HTML and XHTML are tools to solve a problem. Just like a screwdriver won’t help when a hammer is needed, XHTML is no good when HTML is needed. I’ll be specific. On pages where free-form user input is allowed, the potential for non-designers (and designers, too, for that matter) to enter bad markup is huge. In a real XHTML page, the user could easily break a page, preventing rendering. When using HTML, the page may no longer validate, but it will still render. In instances such as these HTML is a better tool than XHTML.
Web applications, however, are a different story. System requirements can be specified as they are on traditional applications (e.g. a browser that supports XHTML can be required). This means that no hacks need to be used. Since web applications generally use form elements to display and edit data, concerns over user input are drastically reduced. Most of the time, discreet data is required rather than free-flow data that one might find on, say, a comments page. So, data can be more accurately validated. When that data is inserted into an XHTML page, it’s far less likely to break the page. On a syntactical level, XHTML meshes well with programming languages. That is, the code must live up to certain standards. XHTML would help tie the front end to the back end. XHTML is a perfect tool for web applications.

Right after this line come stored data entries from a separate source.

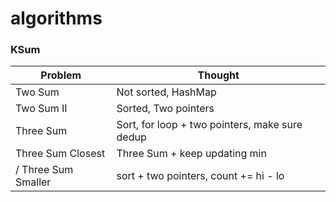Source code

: # algorithms

### KSum
| Problem  | Thought |
| ------------- | ------------- |
| Two Sum  | Not sorted, HashMap  |
| Two Sum II  | Sorted, Two pointers  |
| Three Sum  | Sort, for loop + two pointers, make sure dedup |
| Three Sum Closest  | Three Sum + keep updating min  |
/ Three Sum Smaller | sort + two pointers, count += hi - lo |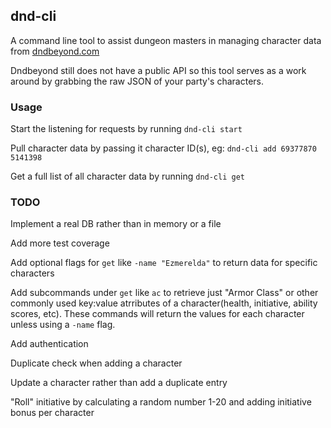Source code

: dnd-cli
-------------------------------------------------------------------------
A command line tool to assist dungeon masters in managing character data from [dndbeyond.com](https://dndbeyond.com)

Dndbeyond still does not have a public API so this tool serves as a work around by grabbing the raw JSON of
your party's characters. 

<h3>Usage</h3>

Start the listening for requests by running `dnd-cli start`

Pull character data by passing it character ID(s), eg: `dnd-cli add 69377870 5141398`

Get a full list of all character data by running `dnd-cli get`

<h3>TODO</h3>

Implement a real DB rather than in memory or a file

Add more test coverage

Add optional flags for `get` like `-name "Ezmerelda"` to return data for specific characters

Add subcommands under `get` like `ac` to retrieve just "Armor Class" or other commonly used key:value 
atrributes of a character(health, initiative, ability scores, etc). These commands will return the values
for each character unless using a `-name` flag.

Add authentication

Duplicate check when adding a character

Update a character rather than add a duplicate entry

"Roll" initiative by calculating a random number 1-20 and adding initiative bonus per character
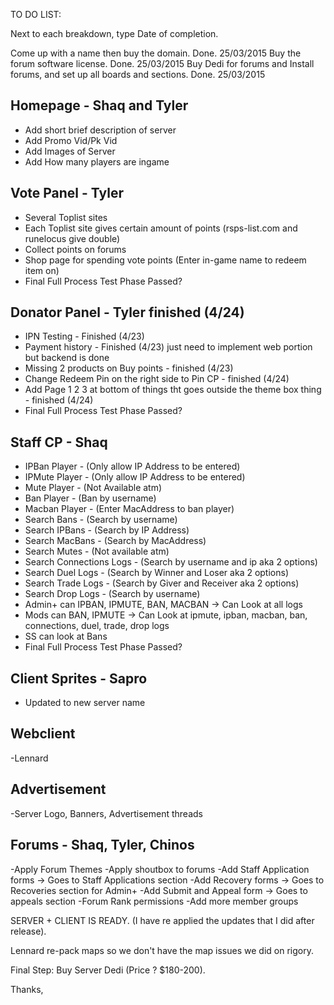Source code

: TO DO LIST:

Next to each breakdown, type Date of completion.

Come up with a name then buy the domain. Done. 25/03/2015
Buy the forum software license. Done. 25/03/2015
Buy Dedi for forums and Install forums, and set up all boards and sections. Done. 25/03/2015

## Homepage - Shaq and Tyler
 - Add short brief description of server
 - Add Promo Vid/Pk Vid
 - Add Images of Server
 - Add How many players are ingame

## Vote Panel - Tyler
 - Several Toplist sites
 - Each Toplist site gives certain amount of points (rsps-list.com and runelocus give double)
 - Collect points on forums
 - Shop page for spending vote points (Enter in-game name to redeem item on)
 - Final Full Process Test Phase Passed?

## Donator Panel - Tyler  finished (4/24) 
 - IPN Testing - Finished (4/23)
 - Payment history - Finished (4/23) just need to implement web portion but backend is done
 - Missing 2 products on Buy points - finished (4/23) 
 - Change Redeem Pin on the right side to Pin CP - finished (4/24) 
 - Add Page 1 2 3 at bottom of things tht goes outside the theme box thing -  finished (4/24) 
 - Final Full Process Test Phase Passed?

## Staff CP - Shaq
 - IPBan Player - (Only allow IP Address to be entered)
 - IPMute Player - (Only allow IP Address to be entered)
 - Mute Player - (Not Available atm)
 - Ban Player - (Ban by username)
 - Macban Player - (Enter MacAddress to ban player)
 - Search Bans - (Search by username)
 - Search IPBans - (Search by IP Address)
 - Search MacBans - (Search by MacAddress)
 - Search Mutes - (Not available atm)
 - Search Connections Logs - (Search by username and ip aka 2 options)
 - Search Duel Logs - (Search by Winner and Loser aka 2 options)
 - Search Trade Logs - (Search by Giver and Receiver aka 2 options)
 - Search Drop Logs - (Search by username)
 - Admin+ can IPBAN, IPMUTE, BAN, MACBAN -> Can Look at all logs
 - Mods can BAN, IPMUTE -> Can Look at ipmute, ipban, macban, ban, connections, duel, trade, drop logs
 - SS can look at Bans
 - Final Full Process Test Phase Passed?

## Client Sprites - Sapro
 - Updated to new server name

## Webclient
 -Lennard

## Advertisement
 -Server Logo, Banners, Advertisement threads

## Forums - Shaq, Tyler, Chinos
 -Apply Forum Themes
 -Apply shoutbox to forums
 -Add Staff Application forms -> Goes to Staff Applications section
 -Add Recovery forms -> Goes to Recoveries section for Admin+
 -Add Submit and Appeal form -> Goes to appeals section
 -Forum Rank permissions
 -Add more member groups


SERVER + CLIENT IS READY. (I have re applied the updates that I did after release).

Lennard re-pack maps so we don't have the map issues we did on rigory.

Final Step: Buy Server Dedi (Price ? $180-200). 

Thanks,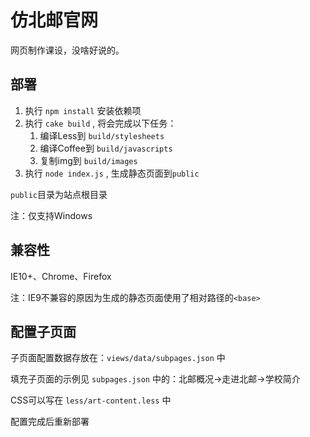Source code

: # 仿北邮官网

网页制作课设，没啥好说的。

## 部署

1. 执行 `npm install` 安装依赖项
2. 执行 `cake build` , 将会完成以下任务：
    1. 编译Less到 `build/stylesheets`
    2. 编译Coffee到 `build/javascripts`
    3. 复制img到 `build/images`
3. 执行 `node index.js` , 生成静态页面到`public`

`public`目录为站点根目录

注：仅支持Windows

## 兼容性

IE10+、Chrome、Firefox

注：IE9不兼容的原因为生成的静态页面使用了相对路径的`<base>`

## 配置子页面

子页面配置数据存放在：`views/data/subpages.json` 中

填充子页面的示例见 `subpages.json` 中的：北邮概况->走进北邮->学校简介

CSS可以写在 `less/art-content.less` 中

配置完成后重新部署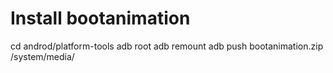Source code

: # Install bootanimation
cd androd/platform-tools
adb root
adb remount
adb push bootanimation.zip /system/media/
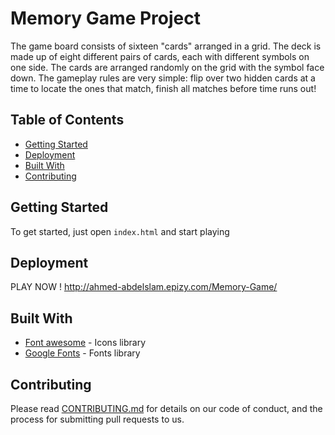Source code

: # Memory Game Project
The game board consists of sixteen "cards" arranged in a grid. The deck is made up of eight different pairs of cards, each with different symbols on one side. The cards are arranged randomly on the grid with the symbol face down. The gameplay rules are very simple: flip over two hidden cards at a time to locate the ones that match, finish all matches before time runs out!
## Table of Contents

* [Getting Started](#Getting-Started)
* [Deployment](#Deployment)
* [Built With](#Built-With)
* [Contributing](#contributing)

## Getting Started

To get started, just open `index.html` and start playing

## Deployment
PLAY NOW ! 
http://ahmed-abdelslam.epizy.com/Memory-Game/

## Built With

- [Font awesome](https://fontawesome.com/) - Icons library
- [Google Fonts](https://fonts.google.com/) - Fonts library

## Contributing

Please read [CONTRIBUTING.md](CONTRIBUTING.md) for details on our code of conduct, and the process for submitting pull requests to us.
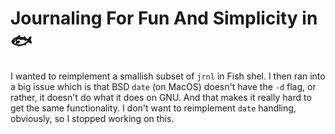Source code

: # Journaling For Fun And Simplicity in :fish:

I wanted to reimplement a smallish subset of `jrnl` in Fish shel. I then ran into a big issue which is that BSD `date` (on MacOS) doesn't have the `-d` flag, or rather, it doesn't do what it does on GNU. And that makes it really hard to get the same functionality. I don't want to reimplement `date` handling, obviously, so I stopped working on this.
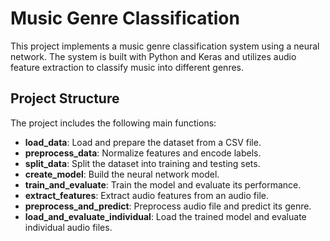# Music Genre Classification

This project implements a music genre classification system using a neural network. The system is built with Python and Keras and utilizes audio feature extraction to classify music into different genres.

## Project Structure

The project includes the following main functions:

- **load_data**: Load and prepare the dataset from a CSV file.
- **preprocess_data**: Normalize features and encode labels.
- **split_data**: Split the dataset into training and testing sets.
- **create_model**: Build the neural network model.
- **train_and_evaluate**: Train the model and evaluate its performance.
- **extract_features**: Extract audio features from an audio file.
- **preprocess_and_predict**: Preprocess audio file and predict its genre.
- **load_and_evaluate_individual**: Load the trained model and evaluate individual audio files.
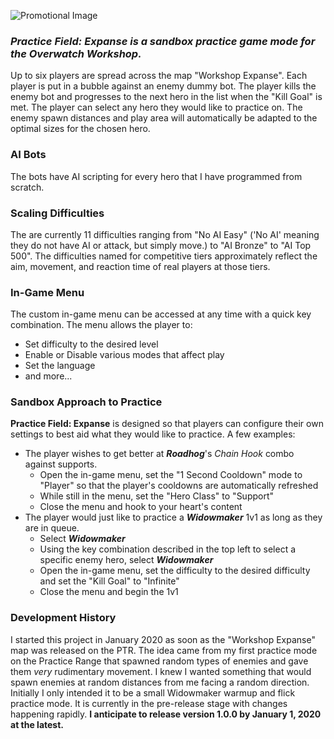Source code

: ![Promotional Image](https://raw.githubusercontent.com/SnowRoberge/PracticeFieldExpanse/master/docs/PFEPromo.png)
### ***Practice Field: Expanse*** *is a sandbox practice game mode for the Overwatch Workshop.*
Up to six players are spread across the map "Workshop Expanse". Each player is put in a bubble against an enemy dummy bot. The player kills the enemy bot and progresses to the next hero in the list when the "Kill Goal" is met. The player can select any hero they would like to practice on. The enemy spawn distances and play area will automatically be adapted to the optimal sizes for the chosen hero.
### AI Bots 
The bots have AI scripting for every hero that I have programmed from scratch.
### Scaling Difficulties
The are currently 11 difficulties ranging from "No AI Easy" ('No AI' meaning they do not have AI or attack, but simply move.) to "AI Bronze" to "AI Top 500".
The difficulties named for competitive tiers approximately reflect the aim, movement, and reaction time of real players at those tiers.
### In-Game Menu
The custom in-game menu can be accessed at any time with a quick key combination.
The menu allows the player to:
* Set difficulty to the desired level
* Enable or Disable various modes that affect play
* Set the language
* and more...
### Sandbox Approach to Practice
**Practice Field: Expanse** is designed so that players can configure their own settings to best aid what they would like to practice. 
A few examples: 
* The player wishes to get better at ***Roadhog***'s *Chain Hook* combo against supports.
  * Open the in-game menu, set the "1 Second Cooldown" mode to "Player" so that the player's cooldowns are automatically refreshed
  * While still in the menu, set the "Hero Class" to "Support"
  * Close the menu and hook to your heart's content
* The player would just like to practice a ***Widowmaker*** 1v1 as long as they are in queue.
  * Select ***Widowmaker***
  * Using the key combination described in the top left to select a specific enemy hero, select ***Widowmaker***
  * Open the in-game menu, set the difficulty to the desired difficulty and set the "Kill Goal" to "Infinite"
  * Close the menu and begin the 1v1

### Development History
I started this project in January 2020 as soon as the "Workshop Expanse" map was released on the PTR. The idea came from my first practice mode on the Practice Range that spawned random types of enemies and gave them *very* rudimentary movement. I knew I wanted something that would spawn enemies at random distances from me facing a random direction. Initially I only intended it to be a small Widowmaker warmup and flick practice mode. It is currently in the pre-release stage with changes happening rapidly. **I anticipate to release version 1.0.0 by January 1, 2020 at the latest.**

So, ignoring all the common arguments about the dangers of using XHTML, the ideology of XHTML is broken if the page works in Internet Explorer 7 or below. Advocating the use of a broken technology is hypocritical when well written HTML 4.01 with a strict
DOCTYPE is better suited for normal web usage. However, XHTML has a defined and useful place on the World Wide Web.
If you want another opinion, Maciej Stachowiak of Apple’s WebKit / Safari project weighs in with pretty much the same opinions I have.
Update: The Lachlan Hunt pointed out that I screwed up the XHTML MIME-type. I fixed the error.